# BRIEF
Print verbatim the lines of the entries from the one containing "Brasher, Brenda (2001)." to the last, inclusive, and no others.

# SUPPLIED RECORDS
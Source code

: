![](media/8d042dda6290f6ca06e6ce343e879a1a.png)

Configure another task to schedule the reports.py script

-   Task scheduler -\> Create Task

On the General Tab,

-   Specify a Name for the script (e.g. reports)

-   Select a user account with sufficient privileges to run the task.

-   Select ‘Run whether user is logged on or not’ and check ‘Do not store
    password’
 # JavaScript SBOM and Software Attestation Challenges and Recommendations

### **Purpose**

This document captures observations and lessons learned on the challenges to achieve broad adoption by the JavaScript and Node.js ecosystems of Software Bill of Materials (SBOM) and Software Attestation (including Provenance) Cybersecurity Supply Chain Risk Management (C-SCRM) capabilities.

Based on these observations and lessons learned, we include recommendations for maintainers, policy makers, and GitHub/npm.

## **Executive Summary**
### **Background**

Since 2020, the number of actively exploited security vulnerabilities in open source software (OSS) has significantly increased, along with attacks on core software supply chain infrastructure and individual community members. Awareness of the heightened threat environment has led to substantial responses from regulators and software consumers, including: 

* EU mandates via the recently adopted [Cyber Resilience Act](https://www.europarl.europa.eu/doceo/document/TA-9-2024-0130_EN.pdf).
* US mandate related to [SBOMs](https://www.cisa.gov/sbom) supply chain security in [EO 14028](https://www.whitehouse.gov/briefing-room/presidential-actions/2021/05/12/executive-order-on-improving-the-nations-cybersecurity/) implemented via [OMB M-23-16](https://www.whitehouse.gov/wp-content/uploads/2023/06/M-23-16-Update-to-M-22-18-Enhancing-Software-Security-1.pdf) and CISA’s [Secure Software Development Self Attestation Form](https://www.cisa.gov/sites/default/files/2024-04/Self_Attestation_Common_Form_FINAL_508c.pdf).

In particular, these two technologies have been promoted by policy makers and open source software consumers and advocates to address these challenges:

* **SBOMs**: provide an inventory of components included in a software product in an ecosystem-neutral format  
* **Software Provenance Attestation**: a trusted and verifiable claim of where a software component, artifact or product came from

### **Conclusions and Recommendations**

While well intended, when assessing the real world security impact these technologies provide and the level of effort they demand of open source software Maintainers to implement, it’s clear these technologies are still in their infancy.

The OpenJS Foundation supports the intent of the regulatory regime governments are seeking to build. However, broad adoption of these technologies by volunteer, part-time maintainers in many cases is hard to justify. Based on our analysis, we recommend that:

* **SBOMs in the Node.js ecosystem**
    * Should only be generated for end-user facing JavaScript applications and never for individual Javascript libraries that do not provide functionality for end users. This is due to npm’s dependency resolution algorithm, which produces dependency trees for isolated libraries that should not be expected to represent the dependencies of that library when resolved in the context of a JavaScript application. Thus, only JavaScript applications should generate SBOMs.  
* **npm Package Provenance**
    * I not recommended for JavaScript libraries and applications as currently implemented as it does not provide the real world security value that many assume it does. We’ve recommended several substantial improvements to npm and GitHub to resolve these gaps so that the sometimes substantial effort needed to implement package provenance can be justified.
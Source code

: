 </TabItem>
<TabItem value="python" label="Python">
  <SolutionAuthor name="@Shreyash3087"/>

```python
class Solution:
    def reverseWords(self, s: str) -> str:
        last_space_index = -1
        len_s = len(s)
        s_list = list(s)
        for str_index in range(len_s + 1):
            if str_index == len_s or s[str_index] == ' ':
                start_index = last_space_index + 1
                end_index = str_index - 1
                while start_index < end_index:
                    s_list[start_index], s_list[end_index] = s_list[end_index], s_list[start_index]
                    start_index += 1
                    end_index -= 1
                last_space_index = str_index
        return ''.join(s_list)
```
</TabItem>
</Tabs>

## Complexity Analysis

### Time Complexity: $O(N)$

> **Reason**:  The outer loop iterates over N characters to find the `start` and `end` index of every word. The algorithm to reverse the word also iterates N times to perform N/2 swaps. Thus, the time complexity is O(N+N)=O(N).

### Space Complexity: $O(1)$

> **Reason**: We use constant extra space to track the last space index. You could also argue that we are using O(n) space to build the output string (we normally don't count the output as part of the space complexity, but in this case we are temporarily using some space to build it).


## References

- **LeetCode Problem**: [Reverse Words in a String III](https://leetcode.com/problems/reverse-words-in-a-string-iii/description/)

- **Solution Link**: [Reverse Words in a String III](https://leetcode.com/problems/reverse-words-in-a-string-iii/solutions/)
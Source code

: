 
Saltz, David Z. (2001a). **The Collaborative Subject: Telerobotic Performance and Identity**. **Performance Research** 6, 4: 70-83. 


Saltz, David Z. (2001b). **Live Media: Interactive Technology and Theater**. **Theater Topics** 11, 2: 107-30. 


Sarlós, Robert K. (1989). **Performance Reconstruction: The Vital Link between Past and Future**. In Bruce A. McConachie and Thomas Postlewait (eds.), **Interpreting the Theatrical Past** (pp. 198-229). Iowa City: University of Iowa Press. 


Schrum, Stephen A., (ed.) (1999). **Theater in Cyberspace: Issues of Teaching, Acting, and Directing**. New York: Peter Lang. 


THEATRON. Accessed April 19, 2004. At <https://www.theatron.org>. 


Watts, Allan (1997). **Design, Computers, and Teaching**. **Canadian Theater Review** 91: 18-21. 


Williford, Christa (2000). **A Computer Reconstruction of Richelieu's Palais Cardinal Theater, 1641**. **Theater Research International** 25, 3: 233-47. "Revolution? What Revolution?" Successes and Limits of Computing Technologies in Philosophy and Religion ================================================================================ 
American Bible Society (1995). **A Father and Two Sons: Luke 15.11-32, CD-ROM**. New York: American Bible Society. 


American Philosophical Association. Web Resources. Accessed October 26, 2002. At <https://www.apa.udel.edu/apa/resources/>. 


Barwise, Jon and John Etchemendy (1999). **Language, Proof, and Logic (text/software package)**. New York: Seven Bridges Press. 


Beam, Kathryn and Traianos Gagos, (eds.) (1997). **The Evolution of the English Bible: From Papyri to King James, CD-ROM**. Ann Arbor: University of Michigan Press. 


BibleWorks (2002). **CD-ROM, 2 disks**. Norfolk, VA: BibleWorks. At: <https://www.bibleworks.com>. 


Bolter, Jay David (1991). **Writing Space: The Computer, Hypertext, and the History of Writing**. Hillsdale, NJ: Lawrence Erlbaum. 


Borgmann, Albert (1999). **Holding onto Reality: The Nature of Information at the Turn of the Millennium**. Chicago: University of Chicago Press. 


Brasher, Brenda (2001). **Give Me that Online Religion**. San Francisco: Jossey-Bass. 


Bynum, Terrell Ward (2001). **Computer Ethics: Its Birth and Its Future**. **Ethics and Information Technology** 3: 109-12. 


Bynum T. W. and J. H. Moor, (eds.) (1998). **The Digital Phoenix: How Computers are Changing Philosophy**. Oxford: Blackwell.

# RESPONSE
Brasher, Brenda (2001). **Give Me that Online Religion**. San Francisco: Jossey-Bass. 


Bynum, Terrell Ward (2001). **Computer Ethics: Its Birth and Its Future**. **Ethics and Information Technology** 3: 109-12. 


Bynum T. W. and J. H. Moor, (eds.) (1998). **The Digital Phoenix: How Computers are Changing Philosophy**. Oxford: Blackwell.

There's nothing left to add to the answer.